Set down exactly the lines from the one containing "- **Python Documentation**: [Python" through the end of the records below, both included, and nothing else.

[Dataset entries]
------------------------------------------------

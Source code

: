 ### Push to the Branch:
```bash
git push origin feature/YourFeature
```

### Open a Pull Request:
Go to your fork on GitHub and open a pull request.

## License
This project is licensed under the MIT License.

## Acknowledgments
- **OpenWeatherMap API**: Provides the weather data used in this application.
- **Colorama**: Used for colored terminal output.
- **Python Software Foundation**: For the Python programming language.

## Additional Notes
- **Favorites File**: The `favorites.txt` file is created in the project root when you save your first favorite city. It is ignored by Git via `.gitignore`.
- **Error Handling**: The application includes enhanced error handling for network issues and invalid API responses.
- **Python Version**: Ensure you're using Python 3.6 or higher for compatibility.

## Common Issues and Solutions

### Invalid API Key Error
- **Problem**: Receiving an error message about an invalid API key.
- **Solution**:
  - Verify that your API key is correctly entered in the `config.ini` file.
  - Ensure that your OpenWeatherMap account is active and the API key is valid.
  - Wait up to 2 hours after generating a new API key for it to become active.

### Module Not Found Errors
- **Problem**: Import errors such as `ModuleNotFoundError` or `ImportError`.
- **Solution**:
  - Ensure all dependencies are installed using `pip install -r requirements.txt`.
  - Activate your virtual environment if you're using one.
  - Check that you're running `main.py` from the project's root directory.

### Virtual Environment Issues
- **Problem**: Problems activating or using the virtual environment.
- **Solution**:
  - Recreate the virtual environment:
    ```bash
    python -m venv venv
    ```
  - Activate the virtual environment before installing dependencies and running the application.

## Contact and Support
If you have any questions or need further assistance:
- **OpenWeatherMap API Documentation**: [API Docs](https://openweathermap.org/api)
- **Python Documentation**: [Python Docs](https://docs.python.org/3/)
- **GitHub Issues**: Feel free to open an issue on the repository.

------------------------------------------------

> [Answer to the problem]:
- **Python Documentation**: [Python Docs](https://docs.python.org/3/)
- **GitHub Issues**: Feel free to open an issue on the repository.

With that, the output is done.